Hint: Here we will find the exponential form of the logarithm given in the question. Firstly, we will use the logarithm power rule to simplify the given logarithm. Then taking the exponential on both sides and using the exponential rule we will simplify it to get the required answer.

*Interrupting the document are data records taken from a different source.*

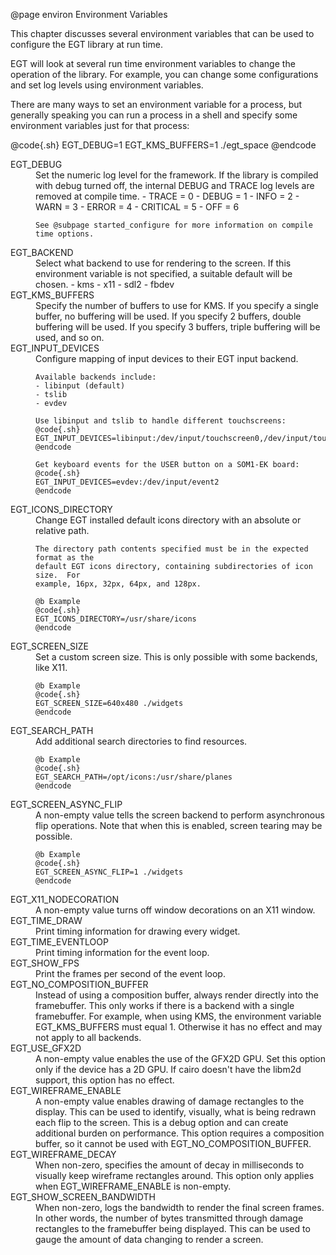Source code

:  @page environ Environment Variables

This chapter discusses several environment variables that can be used to
configure the EGT library at run time.

EGT will look at several run time environment variables to change the operation
of the library.  For example, you can change some configurations and set log
levels using environment variables.

There are many ways to set an environment variable for a process, but generally
speaking you can run a process in a shell and specify some environment
variables just for that process:

@code{.sh}
EGT_DEBUG=1 EGT_KMS_BUFFERS=1 ./egt_space
@endcode

<dl>
  <dt>EGT_DEBUG</dt>
  <dd>
    Set the numeric log level for the framework. If the library is compiled with
    debug turned off, the internal DEBUG and TRACE log levels are removed at
    compile time.
    - TRACE = 0
    - DEBUG = 1
    - INFO = 2
    - WARN = 3
    - ERROR = 4
    - CRITICAL = 5
    - OFF = 6

    See @subpage started_configure for more information on compile time options.

  </dd>

  <dt>EGT_BACKEND</dt>
  <dd>
    Select what backend to use for rendering to the screen.  If this environment
    variable is not specified, a suitable default will be chosen.
    - kms
    - x11
    - sdl2
    - fbdev
  </dd>

  <dt>EGT_KMS_BUFFERS</dt>
  <dd>
    Specify the number of buffers to use for KMS.  If you specify a single
    buffer, no buffering will be used.  If you specify 2 buffers, double
    buffering will be used.  If you specify 3 buffers, triple buffering will be
    used, and so on.
  </dd>

  <dt>EGT_INPUT_DEVICES</dt>
  <dd>
    Configure mapping of input devices to their EGT input backend.

    Available backends include:
    - libinput (default)
    - tslib
    - evdev

    Use libinput and tslib to handle different touchscreens:
    @code{.sh}
    EGT_INPUT_DEVICES=libinput:/dev/input/touchscreen0,/dev/input/touchscreen1;tslib:/dev/input/touchscreen2
    @endcode

    Get keyboard events for the USER button on a SOM1-EK board:
    @code{.sh}
    EGT_INPUT_DEVICES=evdev:/dev/input/event2
    @endcode
  </dd>

  <dt>EGT_ICONS_DIRECTORY</dt>
  <dd>
    Change EGT installed default icons directory with an absolute or relative path.

    The directory path contents specified must be in the expected format as the
    default EGT icons directory, containing subdirectories of icon size.  For
    example, 16px, 32px, 64px, and 128px.

    @b Example
    @code{.sh}
    EGT_ICONS_DIRECTORY=/usr/share/icons
    @endcode
  </dd>

  <dt>EGT_SCREEN_SIZE</dt>
  <dd>
    Set a custom screen size.  This is only possible with some backends, like X11.

    @b Example
    @code{.sh}
    EGT_SCREEN_SIZE=640x480 ./widgets
    @endcode
  </dd>

  <dt>EGT_SEARCH_PATH</dt>
  <dd>
    Add additional search directories to find resources.

    @b Example
    @code{.sh}
    EGT_SEARCH_PATH=/opt/icons:/usr/share/planes
    @endcode
  </dd>

  <dt>EGT_SCREEN_ASYNC_FLIP</dt>
  <dd>
    A non-empty value tells the screen backend to perform asynchronous flip
    operations.  Note that when this is enabled, screen tearing may be possible.

    @b Example
    @code{.sh}
    EGT_SCREEN_ASYNC_FLIP=1 ./widgets
    @endcode
  </dd>

  <dt>EGT_X11_NODECORATION</dt>
  <dd>
    A non-empty value turns off window decorations on an X11 window.
  </dd>

  <dt>EGT_TIME_DRAW</dt>
  <dd>
    Print timing information for drawing every widget.
  </dd>

  <dt>EGT_TIME_EVENTLOOP</dt>
  <dd>
    Print timing information for the event loop.
  </dd>

  <dt>EGT_SHOW_FPS</dt>
  <dd>
    Print the frames per second of the event loop.
  </dd>

  <dt>EGT_NO_COMPOSITION_BUFFER</dt>
  <dd>
    Instead of using a composition buffer, always render directly into the
    framebuffer. This only works if there is a backend with a single
    framebuffer.  For example, when using KMS, the environment variable
    EGT_KMS_BUFFERS must equal 1.  Otherwise it has no effect and may not apply to
    all backends.
  </dd>

  <dt>EGT_USE_GFX2D</dt>
  <dd>
    A non-empty value enables the use of the GFX2D GPU. Set this option only if
    the device has a 2D GPU. If cairo doesn't have the libm2d support, this
    option has no effect.
  </dd>

  <dt>EGT_WIREFRAME_ENABLE</dt>
  <dd>
    A non-empty value enables drawing of damage rectangles to the display.  This
    can be used to identify, visually, what is being redrawn each flip to the
    screen.  This is a debug option and can create additional burden on
    performance.  This option requires a composition buffer, so it cannot be
    used with EGT_NO_COMPOSITION_BUFFER.
  </dd>

  <dt>EGT_WIREFRAME_DECAY</dt>
  <dd>
    When non-zero, specifies the amount of decay in milliseconds to visually
    keep wireframe rectangles around.  This option only applies when
    EGT_WIREFRAME_ENABLE is non-empty.
  </dd>

  <dt>EGT_SHOW_SCREEN_BANDWIDTH</dt>
  <dd>
    When non-zero, logs the bandwidth to render the final screen frames.  In
    other words, the number of bytes transmitted through damage rectangles to
    the framebuffer being displayed. This can be used to gauge the amount of
    data changing to render a screen.
  </dd>

</dl>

Complete step by step solution:
We have to change the logarithm term,
\[X = \log {3^8}\]…..\[\left( 1 \right)\]
Now using the logarithm power rule which states that \[{\log _b}\left( {{x^y}} \right) = y{\log _b}\left( x \right)\].
We will use the above rule in equation \[\left( 1 \right)\] and get,
\[ \Rightarrow X = 8\log \left( 3 \right)\]
As the above value has base as 10 , so we can write it as,
\[ \Rightarrow X = 8\ln \left( 3 \right)\]
Dividing both sides by 8, we get
\[ \Rightarrow \dfrac{X}{8} = \ln \left( 3 \right)\]
Now, taking the exponential both side, we will get
\[ \Rightarrow {e^{\dfrac{x}{8}}} = {e^{\ln \left( 3 \right)}}\]
We know that \[{e^{\ln \left( x \right)}} = x\].
Using above formula in the above equation, we get
\[ \Rightarrow {e^{\dfrac{x}{8}}} = 3\]

So, the exponential form of \[X = \log {3^8}\] is \[{e^{\dfrac{x}{8}}} = 3\] which is our desired answer.

Additional information:
Before the arrival of the calculator logarithm was a great tool to solve the bigger problems by changing the multiplication into addition which is way easier to calculate. The natural logarithm is more commonly written as \[\ln \left( x \right)\] and the natural exponential function is written as \[{e^x}\].

Note:
Logarithm states how many times we have multiplied one number to get another number. Exponent of a number means how many times we have to multiply the given number. Exponent and Logarithm undo each other and that is the fact that they work very well together. One thing that is very powerful in logarithm is that we can turn multiplication into addition and division into subtraction. One of the basic properties of numbers is that they can be written in exponential form.